* Problem to solve:
Which lines run from the line with "6. WHEN group" through the line with "### Requirement 4" in the entries below? Print them exactly, both ends included, and nothing more.

* Records for this task:
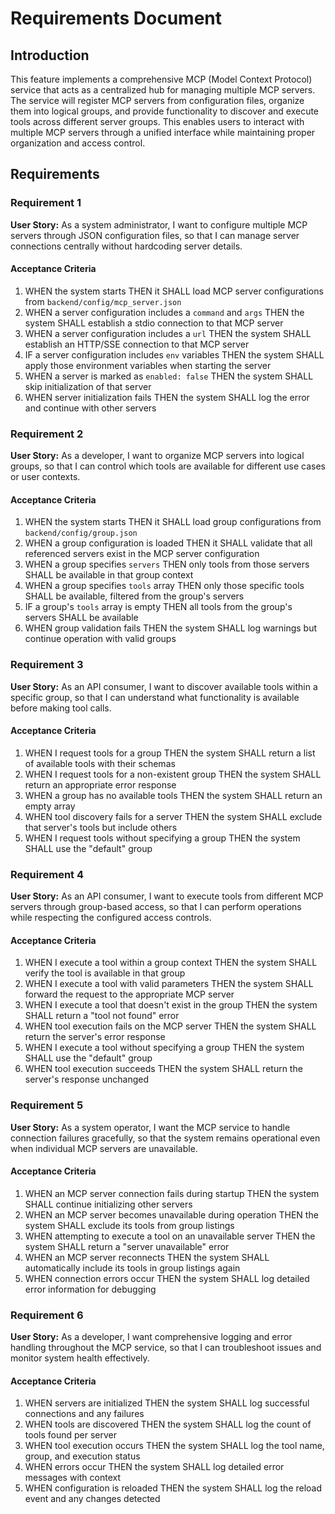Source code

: # Requirements Document

## Introduction

This feature implements a comprehensive MCP (Model Context Protocol) service that acts as a centralized hub for managing multiple MCP servers. The service will register MCP servers from configuration files, organize them into logical groups, and provide functionality to discover and execute tools across different server groups. This enables users to interact with multiple MCP servers through a unified interface while maintaining proper organization and access control.

## Requirements

### Requirement 1

**User Story:** As a system administrator, I want to configure multiple MCP servers through JSON configuration files, so that I can manage server connections centrally without hardcoding server details.

#### Acceptance Criteria

1. WHEN the system starts THEN it SHALL load MCP server configurations from `backend/config/mcp_server.json`
2. WHEN a server configuration includes a `command` and `args` THEN the system SHALL establish a stdio connection to that MCP server
3. WHEN a server configuration includes a `url` THEN the system SHALL establish an HTTP/SSE connection to that MCP server
4. IF a server configuration includes `env` variables THEN the system SHALL apply those environment variables when starting the server
5. WHEN a server is marked as `enabled: false` THEN the system SHALL skip initialization of that server
6. WHEN server initialization fails THEN the system SHALL log the error and continue with other servers

### Requirement 2

**User Story:** As a developer, I want to organize MCP servers into logical groups, so that I can control which tools are available for different use cases or user contexts.

#### Acceptance Criteria

1. WHEN the system starts THEN it SHALL load group configurations from `backend/config/group.json`
2. WHEN a group configuration is loaded THEN it SHALL validate that all referenced servers exist in the MCP server configuration
3. WHEN a group specifies `servers` THEN only tools from those servers SHALL be available in that group context
4. WHEN a group specifies `tools` array THEN only those specific tools SHALL be available, filtered from the group's servers
5. IF a group's `tools` array is empty THEN all tools from the group's servers SHALL be available
6. WHEN group validation fails THEN the system SHALL log warnings but continue operation with valid groups

### Requirement 3

**User Story:** As an API consumer, I want to discover available tools within a specific group, so that I can understand what functionality is available before making tool calls.

#### Acceptance Criteria

1. WHEN I request tools for a group THEN the system SHALL return a list of available tools with their schemas
2. WHEN I request tools for a non-existent group THEN the system SHALL return an appropriate error response
3. WHEN a group has no available tools THEN the system SHALL return an empty array
4. WHEN tool discovery fails for a server THEN the system SHALL exclude that server's tools but include others
5. WHEN I request tools without specifying a group THEN the system SHALL use the "default" group

### Requirement 4

**User Story:** As an API consumer, I want to execute tools from different MCP servers through group-based access, so that I can perform operations while respecting the configured access controls.

#### Acceptance Criteria

1. WHEN I execute a tool within a group context THEN the system SHALL verify the tool is available in that group
2. WHEN I execute a tool with valid parameters THEN the system SHALL forward the request to the appropriate MCP server
3. WHEN I execute a tool that doesn't exist in the group THEN the system SHALL return a "tool not found" error
4. WHEN tool execution fails on the MCP server THEN the system SHALL return the server's error response
5. WHEN I execute a tool without specifying a group THEN the system SHALL use the "default" group
6. WHEN tool execution succeeds THEN the system SHALL return the server's response unchanged

### Requirement 5

**User Story:** As a system operator, I want the MCP service to handle connection failures gracefully, so that the system remains operational even when individual MCP servers are unavailable.

#### Acceptance Criteria

1. WHEN an MCP server connection fails during startup THEN the system SHALL continue initializing other servers
2. WHEN an MCP server becomes unavailable during operation THEN the system SHALL exclude its tools from group listings
3. WHEN attempting to execute a tool on an unavailable server THEN the system SHALL return a "server unavailable" error
4. WHEN an MCP server reconnects THEN the system SHALL automatically include its tools in group listings again
5. WHEN connection errors occur THEN the system SHALL log detailed error information for debugging

### Requirement 6

**User Story:** As a developer, I want comprehensive logging and error handling throughout the MCP service, so that I can troubleshoot issues and monitor system health effectively.

#### Acceptance Criteria

1. WHEN servers are initialized THEN the system SHALL log successful connections and any failures
2. WHEN tools are discovered THEN the system SHALL log the count of tools found per server
3. WHEN tool execution occurs THEN the system SHALL log the tool name, group, and execution status
4. WHEN errors occur THEN the system SHALL log detailed error messages with context
5. WHEN configuration is reloaded THEN the system SHALL log the reload event and any changes detected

* Response to the exercise:
6. WHEN group validation fails THEN the system SHALL log warnings but continue operation with valid groups

### Requirement 3

**User Story:** As an API consumer, I want to discover available tools within a specific group, so that I can understand what functionality is available before making tool calls.

#### Acceptance Criteria

1. WHEN I request tools for a group THEN the system SHALL return a list of available tools with their schemas
2. WHEN I request tools for a non-existent group THEN the system SHALL return an appropriate error response
3. WHEN a group has no available tools THEN the system SHALL return an empty array
4. WHEN tool discovery fails for a server THEN the system SHALL exclude that server's tools but include others
5. WHEN I request tools without specifying a group THEN the system SHALL use the "default" group

### Requirement 4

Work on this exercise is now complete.